40年以上前から「これから雇用は流動化する」と言われていた

 まずよく耳にするのが「昔は終身雇用が当たり前だったので、転職をする人はいなかった」という話。まことしやかにいわれ続けている台詞ですが、本当にそうなのでしょうか。手元にある40年以上前の週刊誌をパラパラと眺めていると、昭和29年に就職活動した人が会社に縛られて身動きできないことを憂い、これから雇用は流動化するので、転職エージェントに登録すべきだと諭されるルポが掲載されています。

 昭和29年といえば64年前ですから、当時大学生からの入社だとして現在86歳。そのくらいの年齢の人が現役だった頃から「転職は視野に入れるべきだ」と言われ始めていたとしたら(実際はもっと以前からと考えるべきでしょう)、「昔は転職など考える人はいなかった」という言葉には大した説得力はありません。ただ、こういう人が出現しはじめたという記事になるということは、この時代にすでに一般的になっていたとは行かないまでも(前回の私の記事を参照してください)兆しとしてはあったと考えても良さそうです。

 まったくの余談になりますが、この40年以上の前のルポには「終身雇用、年功序列という保障制度が日本企業の恩恵だったが、これからは自由化の時代でそういうことはなくなる」と書かれています。これにしても、ここ最近いわれ始めたと思いがちの台詞ですが、実はそんなことはない、ということがわかりますね。さらに、資本の自由化とともに、激烈な国際競争になるので雇用の合理化は必須なのだとも書かれていて「ん? これって一昨年あたりに発売された週刊誌?」と思えるほどなのが面白いところです。仕事柄、こういう記述のある雑誌や書籍をたくさん集めているので、折に触れて紹介していきましょう。ということで、話を転職に戻します。

転職は「当たり前と考えるべき」とは考えなくていい

 転職市場を俯瞰していると、きわめて単純ながら興味深い事象に気がつきます。それは「恒常的に人は足りない」という事実です。

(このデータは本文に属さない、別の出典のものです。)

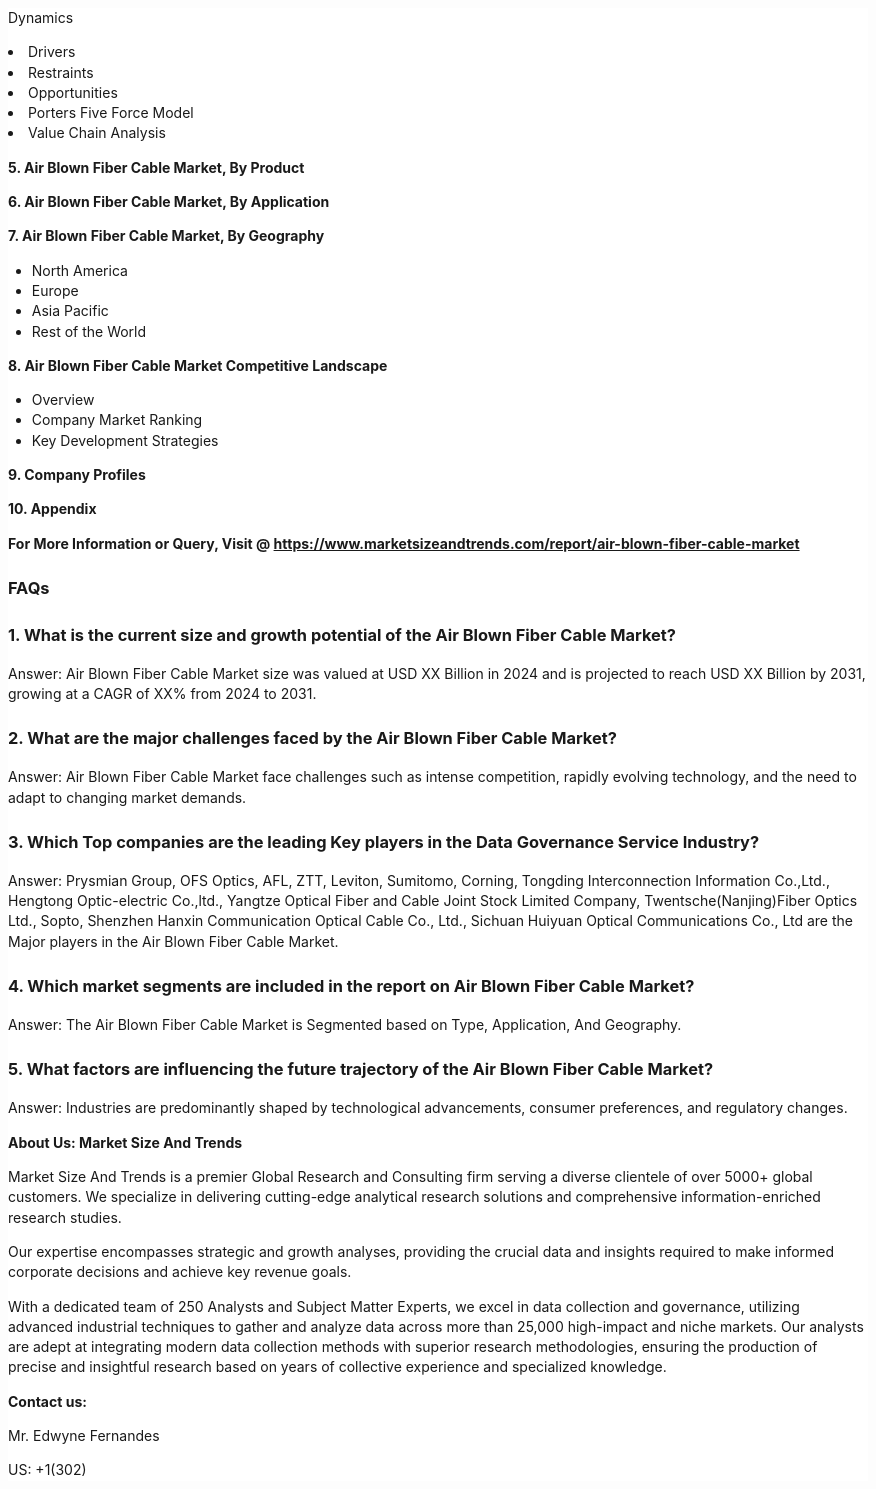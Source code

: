 Dynamics</span></li><li><span class="">Drivers</span></li><li><span class="">Restraints</span></li><li><span class="">Opportunities</span></li><li><span class="">Porters Five Force Model</span></li><li><span class="">Value Chain Analysis</span></li></ul></div><div class="" data-test-id=""><p><strong><span class="">5. Air Blown Fiber Cable Market, By Product</span></strong></p></div><div class="" data-test-id=""><p><strong><span class="">6. Air Blown Fiber Cable Market, By Application</span></strong></p></div><div class="" data-test-id=""><p><strong><span class="">7. Air Blown Fiber Cable Market, By Geography</span></strong></p></div><div class="" data-test-id=""><ul><li><span class="">North America</span></li><li><span class="">Europe</span></li><li><span class="">Asia Pacific</span></li><li><span class="">Rest of the World</span></li></ul></div><div class="" data-test-id=""><p><strong><span class="">8. Air Blown Fiber Cable Market Competitive Landscape</span></strong></p></div><div class="" data-test-id=""><ul><li><span class="">Overview</span></li><li><span class="">Company Market Ranking</span></li><li><span class="">Key Development Strategies</span></li></ul></div><div class="" data-test-id=""><p><strong><span class="">9. Company Profiles</span></strong></p></div><div class="" data-test-id=""><p><strong><span class="">10. Appendix</span></strong></p></div><div class="" data-test-id=""><p><strong><span class="">For More Information or Query, Visit @ <a href="https://www.marketsizeandtrends.com/report/air-blown-fiber-cable-market" target="_blank">https://www.marketsizeandtrends.com/report/air-blown-fiber-cable-market</a></span></strong></p></div><div class="" data-test-id=""><div class="article-main__content" data-test-id="publishing-text-block"><h3><strong><span class="">FAQs</span></strong></h3></div><div class="article-main__content" data-test-id="publishing-text-block"><h3><span class="">1. What is the current size and growth potential of the Air Blown Fiber Cable Market?</span></h3></div><div class="article-main__content" data-test-id="publishing-text-block"><p><span class="font-[700]">Answer</span><span class="">: Air Blown Fiber Cable Market size was valued at USD XX Billion in 2024 and is projected to reach USD XX Billion by 2031, growing at a CAGR of XX% from 2024 to 2031.</span></p></div><div class="article-main__content" data-test-id="publishing-text-block"><h3><span class="">2. What are the major challenges faced by the Air Blown Fiber Cable Market?</span></h3></div><div class="article-main__content" data-test-id="publishing-text-block"><p><span class="font-[700]">Answer</span><span class="">: Air Blown Fiber Cable Market face challenges such as intense competition, rapidly evolving technology, and the need to adapt to changing market demands.</span></p></div><div class="article-main__content" data-test-id="publishing-text-block"><h3><span class="">3. Which Top companies are the leading Key players in the Data Governance Service Industry?</span></h3></div><div class="article-main__content" data-test-id="publishing-text-block"><p><span class="font-[700]">Answer</span><span class="">: Prysmian Group, OFS Optics, AFL, ZTT, Leviton, Sumitomo, Corning, Tongding Interconnection Information Co.,Ltd., Hengtong Optic-electric Co.,ltd., Yangtze Optical Fiber and Cable Joint Stock Limited Company, Twentsche(Nanjing)Fiber Optics Ltd., Sopto, Shenzhen Hanxin Communication Optical Cable Co., Ltd., Sichuan Huiyuan Optical Communications Co., Ltd are the Major players in the Air Blown Fiber Cable Market.</span></p></div><div class="article-main__content" data-test-id="publishing-text-block"><h3><span class="">4. Which market segments are included in the report on Air Blown Fiber Cable Market?</span></h3></div><div class="article-main__content" data-test-id="publishing-text-block"><p><span class="font-[700]">Answer</span><span class="">: The Air Blown Fiber Cable Market is Segmented based on Type, Application, And Geography.</span></p></div><div class="article-main__content" data-test-id="publishing-text-block"><h3><span class="">5. What factors are influencing the future trajectory of the Air Blown Fiber Cable Market?</span></h3></div><div class="article-main__content" data-test-id="publishing-text-block"><p><span class="font-[700]">Answer:</span><span class="">&nbsp;Industries are predominantly shaped by technological advancements, consumer preferences, and regulatory changes.</span></p></div><p><strong><span class="">About Us: Market Size And Trends</span></strong></p></div><div class="" data-test-id=""><p><span class="">Market Size And Trends is a premier Global Research and Consulting firm serving a diverse clientele of over 5000+ global customers. We specialize in delivering cutting-edge analytical research solutions and comprehensive information-enriched research studies.</span></p></div><div class="" data-test-id=""><p><span class="">Our expertise encompasses strategic and growth analyses, providing the crucial data and insights required to make informed corporate decisions and achieve key revenue goals.</span></p></div><div class="" data-test-id=""><p><span class="">With a dedicated team of 250 Analysts and Subject Matter Experts, we excel in data collection and governance, utilizing advanced industrial techniques to gather and analyze data across more than 25,000 high-impact and niche markets. Our analysts are adept at integrating modern data collection methods with superior research methodologies, ensuring the production of precise and insightful research based on years of collective experience and specialized knowledge.</span></p></div><div class="" data-test-id=""><p><strong><span class="">Contact us:</span></strong></p></div><div class="" data-test-id=""><p><span class="">Mr. Edwyne Fernandes</span></p></div><div class="" data-test-id=""><p><span class="">US: +1(302)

 多くの企業が、いつも人を募集しています。例えば、電車の中吊りなどで「求人フェア」と称するイベントの広告を目にしたことがある、という人も少なくないでしょう。特に首都圏では頻繁にこの手のイベントが開催されています。「どうせ人が定着しないブラック企業ばかりだろう?」という声が聞こえてきそうですが、その企業名を見ていると一概にそうともいえないところがズラリと並んでいます(当然、客寄せとしての社名であることを考慮に入れる必要はありますが)。少なくとも、新卒だったらそうそう簡単には入社できそうにない企業が、転職市場と呼ばれる場所では人を探しているのです。

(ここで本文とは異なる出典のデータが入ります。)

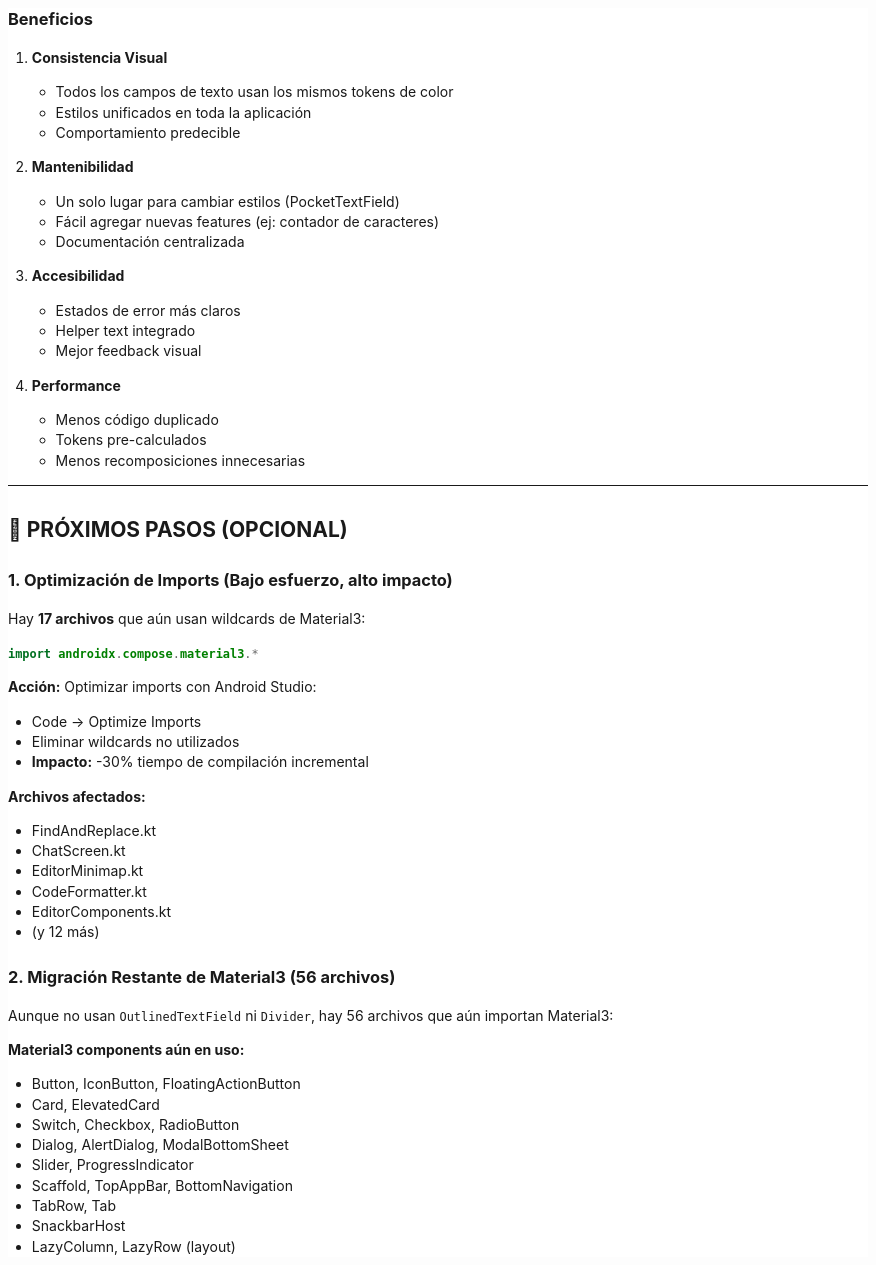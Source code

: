### Beneficios

1. **Consistencia Visual**
   - Todos los campos de texto usan los mismos tokens de color
   - Estilos unificados en toda la aplicación
   - Comportamiento predecible

2. **Mantenibilidad**
   - Un solo lugar para cambiar estilos (PocketTextField)
   - Fácil agregar nuevas features (ej: contador de caracteres)
   - Documentación centralizada

3. **Accesibilidad**
   - Estados de error más claros
   - Helper text integrado
   - Mejor feedback visual

4. **Performance**
   - Menos código duplicado
   - Tokens pre-calculados
   - Menos recomposiciones innecesarias

---

## 🚀 PRÓXIMOS PASOS (OPCIONAL)

### 1. Optimización de Imports (Bajo esfuerzo, alto impacto)
Hay **17 archivos** que aún usan wildcards de Material3:
```kotlin
import androidx.compose.material3.*
```

**Acción:** Optimizar imports con Android Studio:
- Code → Optimize Imports
- Eliminar wildcards no utilizados
- **Impacto:** -30% tiempo de compilación incremental

**Archivos afectados:**
- FindAndReplace.kt
- ChatScreen.kt
- EditorMinimap.kt
- CodeFormatter.kt
- EditorComponents.kt
- (y 12 más)

### 2. Migración Restante de Material3 (56 archivos)

Aunque no usan `OutlinedTextField` ni `Divider`, hay 56 archivos que aún importan Material3:

**Material3 components aún en uso:**
- Button, IconButton, FloatingActionButton
- Card, ElevatedCard
- Switch, Checkbox, RadioButton
- Dialog, AlertDialog, ModalBottomSheet
- Slider, ProgressIndicator
- Scaffold, TopAppBar, BottomNavigation
- TabRow, Tab
- SnackbarHost
- LazyColumn, LazyRow (layout)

 しかし、恒常的に人が足りないにもかかわらず「就職できない」という人が世の中にはたくさんいる、という事実も厳然として存在します。「そんな奴はえり好みをしているからだろう?」というお叱りが飛びそうですが、総務省が随時発表している「労働力調査」(参照リンク)の中にある「仕事につけない理由別完全失業者数」を見ていると、完全失業者280万人のうち「条件にこだわらないが仕事がない」という人が29万人、つまり約1割もいます(平成24年7月〜9月期平均)。興味のある方はデータを参照すると驚くのではないでしょうか。この時期に限っては働き盛りである「25歳から34歳」というゾーンが、条件にこだわらなくても仕事がないピークになっていて「仕事がないのは年齢のせいだろう?」という常識も覆す結果になっています。

「仕事につけない理由別完全失業者数」(出典:総務省)

 片方では仕事が欲しい、片方では人が欲しい、マッチングしそうなものですが、実際はそう簡単にはいかないのです。そこからも「誰もが就職できるわけではない」という、当たり前の図式が見えてきます。

 馬鹿馬鹿しい話を書いていると思われるかもしれませんが、この“当たり前のこと”を認識できていない人が少なくないのです。「こんな時代だからいつかは転職するということを視野に入れてキャリア形成しなければならない」フレーズは、常識のようなものになりかけていますが、少なくとも疑ってかかるべきです。

 どんな時代でも、今いる場所で最善を尽くし、組織に貢献することでできる限り長くその場所で勤められるよう、意識すべきなのです。転職が当たり前の時代になっている、という台詞に踊らされて、転職を前提としたキャリアを考える必要はないのです。